Records provided START

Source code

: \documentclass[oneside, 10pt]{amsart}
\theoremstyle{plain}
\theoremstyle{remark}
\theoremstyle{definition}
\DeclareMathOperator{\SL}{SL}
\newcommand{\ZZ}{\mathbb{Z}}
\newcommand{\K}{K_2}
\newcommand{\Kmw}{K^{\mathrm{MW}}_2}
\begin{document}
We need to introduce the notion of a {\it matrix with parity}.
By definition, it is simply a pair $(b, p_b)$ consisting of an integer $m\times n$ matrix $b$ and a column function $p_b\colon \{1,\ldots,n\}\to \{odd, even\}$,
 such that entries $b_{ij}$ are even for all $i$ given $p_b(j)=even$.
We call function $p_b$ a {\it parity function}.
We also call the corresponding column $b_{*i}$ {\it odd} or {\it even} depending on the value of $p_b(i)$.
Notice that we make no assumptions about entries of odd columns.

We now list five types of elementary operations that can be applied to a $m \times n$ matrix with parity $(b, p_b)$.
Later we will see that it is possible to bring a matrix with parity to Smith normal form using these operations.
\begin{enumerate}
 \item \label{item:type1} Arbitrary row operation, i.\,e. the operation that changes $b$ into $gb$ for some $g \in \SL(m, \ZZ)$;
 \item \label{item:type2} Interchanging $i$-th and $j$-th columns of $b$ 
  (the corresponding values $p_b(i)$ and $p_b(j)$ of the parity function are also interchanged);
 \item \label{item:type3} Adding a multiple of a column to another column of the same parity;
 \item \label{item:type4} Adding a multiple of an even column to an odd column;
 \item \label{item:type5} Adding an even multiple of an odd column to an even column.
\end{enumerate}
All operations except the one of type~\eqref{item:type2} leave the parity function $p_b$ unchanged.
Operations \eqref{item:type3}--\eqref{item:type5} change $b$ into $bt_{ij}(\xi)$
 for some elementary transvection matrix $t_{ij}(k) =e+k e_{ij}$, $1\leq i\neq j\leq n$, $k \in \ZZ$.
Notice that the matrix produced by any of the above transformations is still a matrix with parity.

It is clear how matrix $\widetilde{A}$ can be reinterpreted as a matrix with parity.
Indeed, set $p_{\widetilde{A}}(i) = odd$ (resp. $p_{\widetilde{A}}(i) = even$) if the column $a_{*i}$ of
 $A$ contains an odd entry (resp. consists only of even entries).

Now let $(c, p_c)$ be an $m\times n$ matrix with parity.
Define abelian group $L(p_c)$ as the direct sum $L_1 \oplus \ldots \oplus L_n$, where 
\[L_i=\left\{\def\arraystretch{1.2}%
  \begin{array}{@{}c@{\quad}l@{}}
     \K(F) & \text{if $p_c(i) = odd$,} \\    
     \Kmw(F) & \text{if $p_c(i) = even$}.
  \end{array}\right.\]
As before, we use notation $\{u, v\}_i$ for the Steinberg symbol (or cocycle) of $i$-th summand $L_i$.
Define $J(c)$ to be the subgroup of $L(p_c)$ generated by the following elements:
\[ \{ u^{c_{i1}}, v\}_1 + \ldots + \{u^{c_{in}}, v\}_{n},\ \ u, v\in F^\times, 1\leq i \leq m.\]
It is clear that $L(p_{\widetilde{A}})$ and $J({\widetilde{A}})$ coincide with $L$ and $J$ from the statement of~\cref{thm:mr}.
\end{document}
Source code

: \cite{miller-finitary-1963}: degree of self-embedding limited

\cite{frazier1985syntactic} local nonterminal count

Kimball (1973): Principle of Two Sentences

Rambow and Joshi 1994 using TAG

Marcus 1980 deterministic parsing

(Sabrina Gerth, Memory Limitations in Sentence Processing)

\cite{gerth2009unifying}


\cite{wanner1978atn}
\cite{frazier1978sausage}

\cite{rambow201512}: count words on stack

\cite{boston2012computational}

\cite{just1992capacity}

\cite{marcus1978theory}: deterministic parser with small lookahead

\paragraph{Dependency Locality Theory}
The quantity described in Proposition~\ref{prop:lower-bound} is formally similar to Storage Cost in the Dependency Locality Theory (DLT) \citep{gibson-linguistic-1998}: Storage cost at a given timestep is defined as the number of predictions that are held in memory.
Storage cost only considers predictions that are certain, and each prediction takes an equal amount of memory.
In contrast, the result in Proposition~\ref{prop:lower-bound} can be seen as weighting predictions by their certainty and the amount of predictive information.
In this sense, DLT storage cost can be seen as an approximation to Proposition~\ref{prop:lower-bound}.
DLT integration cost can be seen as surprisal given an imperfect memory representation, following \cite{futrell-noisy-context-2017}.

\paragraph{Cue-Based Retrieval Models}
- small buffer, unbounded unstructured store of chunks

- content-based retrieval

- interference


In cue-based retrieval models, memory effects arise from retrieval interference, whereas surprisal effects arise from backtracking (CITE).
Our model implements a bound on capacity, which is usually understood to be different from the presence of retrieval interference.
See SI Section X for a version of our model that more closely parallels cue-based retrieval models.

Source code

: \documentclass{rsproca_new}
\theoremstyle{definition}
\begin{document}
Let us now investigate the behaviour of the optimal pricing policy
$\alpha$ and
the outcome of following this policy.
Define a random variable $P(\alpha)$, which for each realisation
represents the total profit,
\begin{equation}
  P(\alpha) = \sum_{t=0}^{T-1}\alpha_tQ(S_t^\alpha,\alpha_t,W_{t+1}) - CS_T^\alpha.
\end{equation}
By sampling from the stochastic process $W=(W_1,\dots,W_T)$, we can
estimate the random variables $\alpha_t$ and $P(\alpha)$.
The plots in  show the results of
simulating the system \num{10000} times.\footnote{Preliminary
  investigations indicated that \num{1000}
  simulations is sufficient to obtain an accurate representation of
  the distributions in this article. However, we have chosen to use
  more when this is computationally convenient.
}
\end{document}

Records provided END
Records provided START

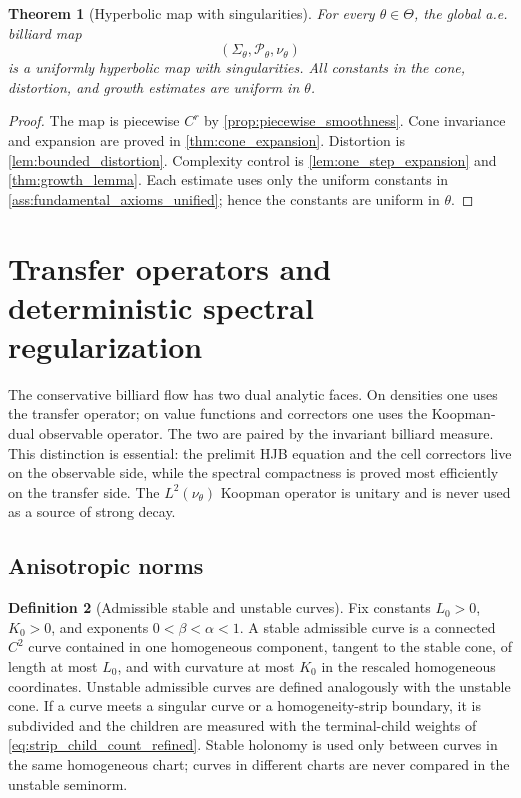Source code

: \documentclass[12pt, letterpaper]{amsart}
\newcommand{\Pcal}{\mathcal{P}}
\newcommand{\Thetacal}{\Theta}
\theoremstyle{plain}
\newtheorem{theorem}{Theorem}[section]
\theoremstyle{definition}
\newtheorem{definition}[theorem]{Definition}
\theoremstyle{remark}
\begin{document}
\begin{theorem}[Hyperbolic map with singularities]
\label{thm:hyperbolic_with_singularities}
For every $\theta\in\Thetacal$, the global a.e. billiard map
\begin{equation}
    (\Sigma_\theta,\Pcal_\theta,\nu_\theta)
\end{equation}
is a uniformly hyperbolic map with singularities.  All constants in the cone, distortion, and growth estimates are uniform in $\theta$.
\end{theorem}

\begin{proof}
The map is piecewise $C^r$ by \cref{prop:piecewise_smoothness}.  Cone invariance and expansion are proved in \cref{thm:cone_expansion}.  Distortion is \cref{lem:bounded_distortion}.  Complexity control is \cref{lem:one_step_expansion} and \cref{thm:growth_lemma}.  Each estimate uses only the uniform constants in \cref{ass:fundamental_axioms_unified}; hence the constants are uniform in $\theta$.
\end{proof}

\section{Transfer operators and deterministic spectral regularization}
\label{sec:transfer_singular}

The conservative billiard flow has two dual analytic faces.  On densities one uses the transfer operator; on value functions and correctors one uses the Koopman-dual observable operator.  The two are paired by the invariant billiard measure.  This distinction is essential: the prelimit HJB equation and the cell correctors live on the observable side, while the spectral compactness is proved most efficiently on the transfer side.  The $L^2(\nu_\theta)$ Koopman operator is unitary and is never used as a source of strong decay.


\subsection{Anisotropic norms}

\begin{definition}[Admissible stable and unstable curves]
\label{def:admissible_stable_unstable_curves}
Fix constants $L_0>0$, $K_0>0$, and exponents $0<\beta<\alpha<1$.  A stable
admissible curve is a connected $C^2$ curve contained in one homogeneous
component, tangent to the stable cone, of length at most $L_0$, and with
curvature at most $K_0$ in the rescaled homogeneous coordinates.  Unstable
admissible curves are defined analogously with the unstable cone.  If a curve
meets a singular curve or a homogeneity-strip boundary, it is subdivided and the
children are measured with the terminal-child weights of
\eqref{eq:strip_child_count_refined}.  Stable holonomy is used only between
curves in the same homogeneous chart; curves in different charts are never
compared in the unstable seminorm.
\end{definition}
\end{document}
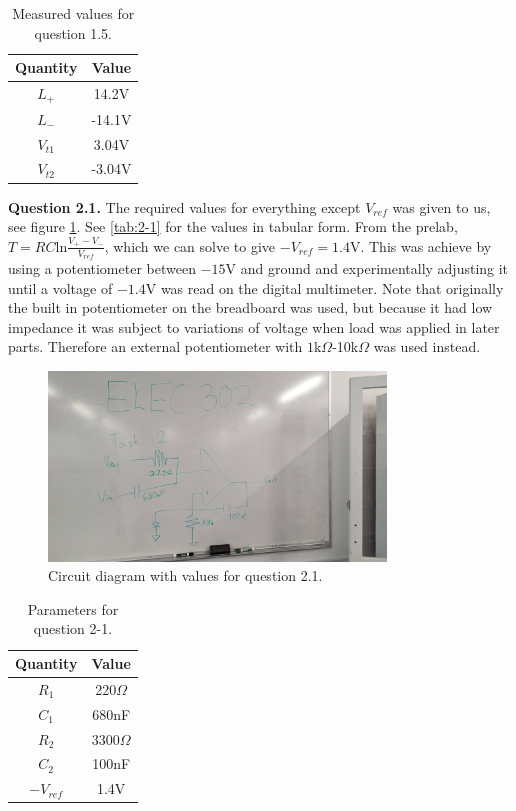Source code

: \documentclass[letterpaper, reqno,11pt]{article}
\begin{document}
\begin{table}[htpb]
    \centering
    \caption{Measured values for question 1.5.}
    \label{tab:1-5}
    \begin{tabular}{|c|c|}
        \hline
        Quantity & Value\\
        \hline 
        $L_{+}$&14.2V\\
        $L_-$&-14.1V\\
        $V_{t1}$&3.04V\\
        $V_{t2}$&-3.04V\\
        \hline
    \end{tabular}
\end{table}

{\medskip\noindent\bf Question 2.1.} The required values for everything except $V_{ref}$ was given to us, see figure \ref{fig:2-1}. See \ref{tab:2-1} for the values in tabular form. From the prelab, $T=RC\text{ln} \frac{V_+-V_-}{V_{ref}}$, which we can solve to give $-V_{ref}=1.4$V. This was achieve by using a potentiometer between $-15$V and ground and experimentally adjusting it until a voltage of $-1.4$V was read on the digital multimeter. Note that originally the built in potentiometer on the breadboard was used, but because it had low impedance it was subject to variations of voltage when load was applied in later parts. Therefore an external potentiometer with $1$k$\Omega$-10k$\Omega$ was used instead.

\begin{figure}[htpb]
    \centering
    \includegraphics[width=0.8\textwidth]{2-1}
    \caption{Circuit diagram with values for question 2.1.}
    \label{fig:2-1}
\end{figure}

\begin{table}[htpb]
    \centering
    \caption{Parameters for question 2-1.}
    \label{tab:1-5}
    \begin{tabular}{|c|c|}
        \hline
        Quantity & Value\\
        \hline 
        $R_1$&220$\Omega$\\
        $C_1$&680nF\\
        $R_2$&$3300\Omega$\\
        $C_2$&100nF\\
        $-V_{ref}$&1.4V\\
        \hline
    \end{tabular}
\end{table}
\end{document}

Records provided END
Records provided START

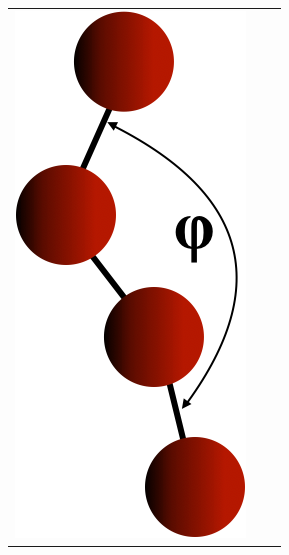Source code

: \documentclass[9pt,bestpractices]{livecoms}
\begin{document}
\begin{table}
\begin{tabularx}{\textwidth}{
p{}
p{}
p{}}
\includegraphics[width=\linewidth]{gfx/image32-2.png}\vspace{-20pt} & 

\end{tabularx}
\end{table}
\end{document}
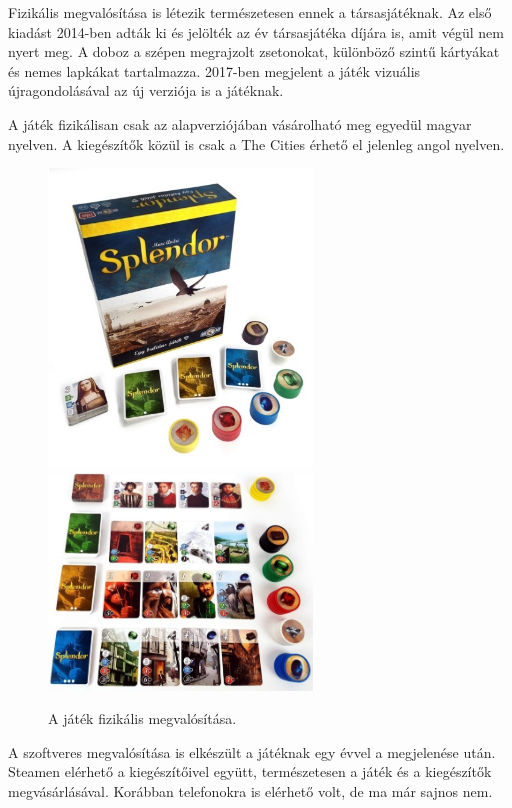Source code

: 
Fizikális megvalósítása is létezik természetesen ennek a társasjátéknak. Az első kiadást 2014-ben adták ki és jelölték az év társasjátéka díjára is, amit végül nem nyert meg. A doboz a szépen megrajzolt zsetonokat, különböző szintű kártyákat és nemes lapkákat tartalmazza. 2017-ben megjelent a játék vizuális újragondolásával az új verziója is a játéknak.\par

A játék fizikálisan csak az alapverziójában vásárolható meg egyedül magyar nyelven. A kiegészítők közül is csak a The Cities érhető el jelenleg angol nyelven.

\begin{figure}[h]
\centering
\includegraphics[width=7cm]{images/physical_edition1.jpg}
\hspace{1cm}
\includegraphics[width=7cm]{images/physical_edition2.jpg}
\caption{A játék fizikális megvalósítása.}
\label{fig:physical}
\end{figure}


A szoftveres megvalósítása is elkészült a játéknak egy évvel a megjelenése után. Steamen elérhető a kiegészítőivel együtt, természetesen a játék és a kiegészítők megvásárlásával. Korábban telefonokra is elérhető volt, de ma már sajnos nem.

Records provided END

▶ Task statement:
The lines above that hold "never" are the result; show every one of them.

▶ Worked solution:
The conservative billiard flow has two dual analytic faces.  On densities one uses the transfer operator; on value functions and correctors one uses the Koopman-dual observable operator.  The two are paired by the invariant billiard measure.  This distinction is essential: the prelimit HJB equation and the cell correctors live on the observable side, while the spectral compactness is proved most efficiently on the transfer side.  The $L^2(\nu_\theta)$ Koopman operator is unitary and is never used as a source of strong decay.
curves in the same homogeneous chart; curves in different charts are never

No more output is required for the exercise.